DIRECTIONS:
Would you repeat exactly the part of the listing below that runs from the line containing "1. **Fed rate" down to the line containing "2. **Global trends**: The", inclusive, and nothing else?

--- START ---

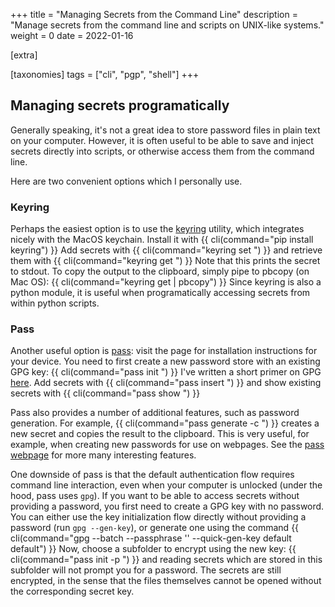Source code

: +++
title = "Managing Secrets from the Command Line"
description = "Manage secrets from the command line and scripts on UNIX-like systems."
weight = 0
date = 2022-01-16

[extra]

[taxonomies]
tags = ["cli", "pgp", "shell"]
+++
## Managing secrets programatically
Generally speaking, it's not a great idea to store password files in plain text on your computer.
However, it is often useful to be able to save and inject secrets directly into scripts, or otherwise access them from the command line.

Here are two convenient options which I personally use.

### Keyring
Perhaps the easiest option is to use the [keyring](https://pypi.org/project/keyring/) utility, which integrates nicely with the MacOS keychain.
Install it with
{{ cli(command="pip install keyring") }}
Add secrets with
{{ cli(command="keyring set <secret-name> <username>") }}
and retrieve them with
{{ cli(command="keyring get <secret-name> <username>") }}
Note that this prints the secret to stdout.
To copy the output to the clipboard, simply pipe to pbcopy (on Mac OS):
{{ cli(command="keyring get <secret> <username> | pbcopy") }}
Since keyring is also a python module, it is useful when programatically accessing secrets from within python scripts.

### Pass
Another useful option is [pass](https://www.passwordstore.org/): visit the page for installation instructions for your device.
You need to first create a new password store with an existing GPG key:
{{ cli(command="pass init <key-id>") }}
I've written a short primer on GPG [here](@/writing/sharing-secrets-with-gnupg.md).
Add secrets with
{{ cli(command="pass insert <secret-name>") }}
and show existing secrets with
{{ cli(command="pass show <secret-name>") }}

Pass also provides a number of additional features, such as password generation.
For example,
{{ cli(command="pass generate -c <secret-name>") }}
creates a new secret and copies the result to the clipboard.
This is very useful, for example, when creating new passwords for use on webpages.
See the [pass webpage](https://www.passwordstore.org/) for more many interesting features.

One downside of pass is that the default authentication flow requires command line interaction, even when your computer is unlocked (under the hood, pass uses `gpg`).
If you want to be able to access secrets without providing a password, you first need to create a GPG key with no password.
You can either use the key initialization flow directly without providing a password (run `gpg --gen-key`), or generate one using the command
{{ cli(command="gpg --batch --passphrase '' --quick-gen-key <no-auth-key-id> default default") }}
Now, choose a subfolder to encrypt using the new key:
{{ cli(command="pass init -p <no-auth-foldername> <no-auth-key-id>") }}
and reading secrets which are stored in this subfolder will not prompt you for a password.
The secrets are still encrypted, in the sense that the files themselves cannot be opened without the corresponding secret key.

--- END ---
--- START ---

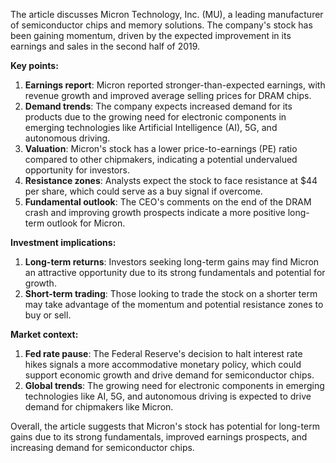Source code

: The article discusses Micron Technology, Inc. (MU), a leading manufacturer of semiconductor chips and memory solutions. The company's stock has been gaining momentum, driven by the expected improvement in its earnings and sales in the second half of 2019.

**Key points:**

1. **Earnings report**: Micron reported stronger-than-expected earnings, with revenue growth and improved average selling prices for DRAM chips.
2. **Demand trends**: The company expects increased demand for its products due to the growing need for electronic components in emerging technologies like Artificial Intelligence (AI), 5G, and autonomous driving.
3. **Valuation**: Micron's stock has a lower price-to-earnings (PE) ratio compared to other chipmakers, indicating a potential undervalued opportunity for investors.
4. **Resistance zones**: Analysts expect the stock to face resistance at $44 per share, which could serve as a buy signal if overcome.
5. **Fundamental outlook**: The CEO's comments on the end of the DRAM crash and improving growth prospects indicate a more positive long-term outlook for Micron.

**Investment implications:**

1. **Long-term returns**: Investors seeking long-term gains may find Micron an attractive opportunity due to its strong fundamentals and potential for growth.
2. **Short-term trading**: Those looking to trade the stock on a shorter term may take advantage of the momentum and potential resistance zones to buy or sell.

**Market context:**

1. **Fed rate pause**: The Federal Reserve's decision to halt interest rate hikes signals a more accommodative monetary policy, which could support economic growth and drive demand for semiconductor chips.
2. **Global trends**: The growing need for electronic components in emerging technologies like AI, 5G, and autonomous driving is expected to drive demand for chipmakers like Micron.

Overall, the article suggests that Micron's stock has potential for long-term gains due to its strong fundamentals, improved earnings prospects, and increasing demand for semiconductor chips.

--- END ---

RESULT BELOW:
1. **Fed rate pause**: The Federal Reserve's decision to halt interest rate hikes signals a more accommodative monetary policy, which could support economic growth and drive demand for semiconductor chips.
2. **Global trends**: The growing need for electronic components in emerging technologies like AI, 5G, and autonomous driving is expected to drive demand for chipmakers like Micron.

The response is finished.